• Saved entries
++++++++
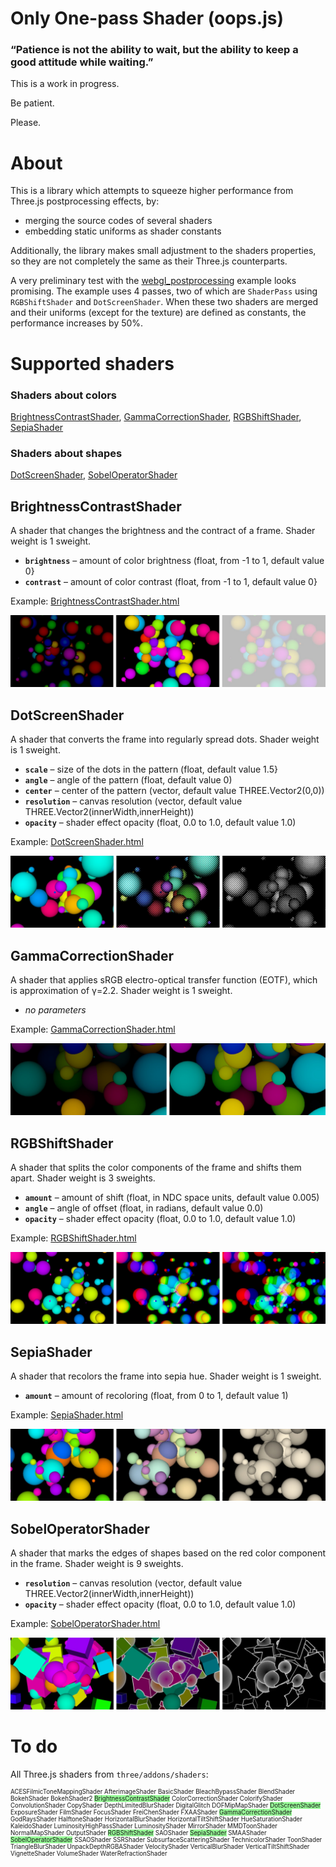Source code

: # Only One-pass Shader (oops.js)

### “Patience is not the ability to wait, but the ability to keep a good attitude while waiting.”

This is a work in progress.

Be patient.

Please.


# About 

This is a library which attempts to squeeze higher performance from Three.js postprocessing effects, by:

* merging the source codes of several shaders
* embedding static uniforms as shader constants

Additionally, the library makes small adjustment to the shaders properties,
so they are not completely the same as their Three.js counterparts.
  
A very preliminary test with the [webgl_postprocessing](https://threejs.org/examples/?q=post#webgl_postprocessing)
example looks promising. The example uses 4 passes, two of which are `ShaderPass`
using `RGBShiftShader` and `DotScreenShader`. When these two shaders are merged
and their uniforms (except for the texture) are defined as constants, the
performance increases by 50%.


# Supported shaders

### Shaders about colors
[BrightnessContrastShader](#brightnesscontrastshader), [GammaCorrectionShader](#gammacorrectionshader),
[RGBShiftShader](#rgbshiftshader), [SepiaShader](#sepiashader)

### Shaders about shapes
[DotScreenShader](#dotscreenshader), [SobelOperatorShader](#sobeloperatorshader)


## BrightnessContrastShader

A shader that changes the brightness and the contract of a frame.
Shader weight is 1 sweight.
	
* **`brightness`** – amount of color brightness (float, from -1 to 1, default value 0}
* **`contrast`** – amount of color contrast (float, from -1 to 1, default value 0}

Example: [BrightnessContrastShader.html](examples/BrightnessContrastShader.html)
		
[<img src="examples/BrightnessContrastShader.jpg">](examples/BrightnessContrastShader.html)
		



## DotScreenShader

A shader that converts the frame into regularly spread dots.
Shader weight is 1 sweight.
	
* **`scale`** – size of the dots in the pattern (float, default value 1.5}
* **`angle`** – angle of the pattern (float, default value 0)
* **`center`** – center of the pattern (vector, default value THREE.Vector2(0,0))
* **`resolution`** – canvas resolution (vector, default value THREE.Vector2(innerWidth,innerHeight))
* **`opacity`** – shader effect opacity (float, 0.0 to 1.0, default value 1.0) 

Example: [DotScreenShader.html](examples/DotScreenShader.html)
		
[<img src="examples/DotScreenShader.jpg">](examples/DotScreenShader.html)




## GammaCorrectionShader

A shader that applies sRGB electro-optical transfer function (EOTF), which is
approximation of &gamma;=2.2. Shader weight is 1 sweight.
	
* *no parameters*

Example: [GammaCorrectionShader.html](examples/GammaCorrectionShader.html)
		
[<img src="examples/GammaCorrectionShader.jpg">](examples/GammaCorrectionShader.html)
		



## RGBShiftShader

A shader that splits the color components of the frame and shifts them apart.
Shader weight is 3 sweights.

* **`amount`** – amount of shift (float, in NDC space units, default value 0.005)
* **`angle`** – angle of offset (float, in radians, default value 0.0)
* **`opacity`** – shader effect opacity (float, 0.0 to 1.0, default value 1.0) 

Example: [RGBShiftShader.html](examples/RGBShiftShader.html)
		
[<img src="examples/RGBShiftShader.jpg">](examples/RGBShiftShader.html)
		



## SepiaShader

A shader that recolors the frame into sepia hue. Shader weight is 1 sweight.

* **`amount`** – amount of recoloring (float, from 0 to 1, default value 1)

Example: [SepiaShader.html](examples/SepiaShader.html)
		
[<img src="examples/SepiaShader.jpg">](examples/SepiaShader.html)
		



## SobelOperatorShader

A shader that marks the edges of shapes based on the red color component in the frame.
Shader weight is 9 sweights.
	
* **`resolution`** – canvas resolution (vector, default value THREE.Vector2(innerWidth,innerHeight))
* **`opacity`** – shader effect opacity (float, 0.0 to 1.0, default value 1.0) 

Example: [SobelOperatorShader.html](examples/SobelOperatorShader.html)
		
[<img src="examples/SobelOperatorShader.jpg">](examples/SobelOperatorShader.html)
		


# To do

All Three.js shaders from `three/addons/shaders`:

<small>
<small>

 ACESFilmicToneMappingShader
 AfterimageShader
 BasicShader
 BleachBypassShader
 BlendShader
 BokehShader
 BokehShader2
 <span style="background:palegreen">BrightnessContrastShader</span>
 ColorCorrectionShader
 ColorifyShader
 ConvolutionShader
 CopyShader
 DepthLimitedBlurShader
 DigitalGlitch
 DOFMipMapShader
 <span style="background:palegreen">DotScreenShader</span>
 ExposureShader
 FilmShader
 FocusShader
 FreiChenShader
 FXAAShader
 <span style="background:palegreen">GammaCorrectionShader</span>
 GodRaysShader
 HalftoneShader
 HorizontalBlurShader
 HorizontalTiltShiftShader
 HueSaturationShader
 KaleidoShader
 LuminosityHighPassShader
 LuminosityShader
 MirrorShader
 MMDToonShader
 NormalMapShader
 OutputShader
 <span style="background:palegreen">RGBShiftShader</span>
 SAOShader
 <span style="background:palegreen">SepiaShader</span>
 SMAAShader
 <span style="background:palegreen">SobelOperatorShader</span>
 SSAOShader
 SSRShader
 SubsurfaceScatteringShader
 TechnicolorShader
 ToonShader
 TriangleBlurShader
 UnpackDepthRGBAShader
 VelocityShader
 VerticalBlurShader
 VerticalTiltShiftShader
 VignetteShader
 VolumeShader
 WaterRefractionShader
 
</small>
</small>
++++++++
• TASK DESCRIPTION
Please retype the records above starting with the line that contains "VerticalBlurShader" and stopping after the last line, changing nothing.

• SOLUTION TO THIS PROBLEM
 VerticalBlurShader
 VerticalTiltShiftShader
 VignetteShader
 VolumeShader
 WaterRefractionShader
 
</small>
</small>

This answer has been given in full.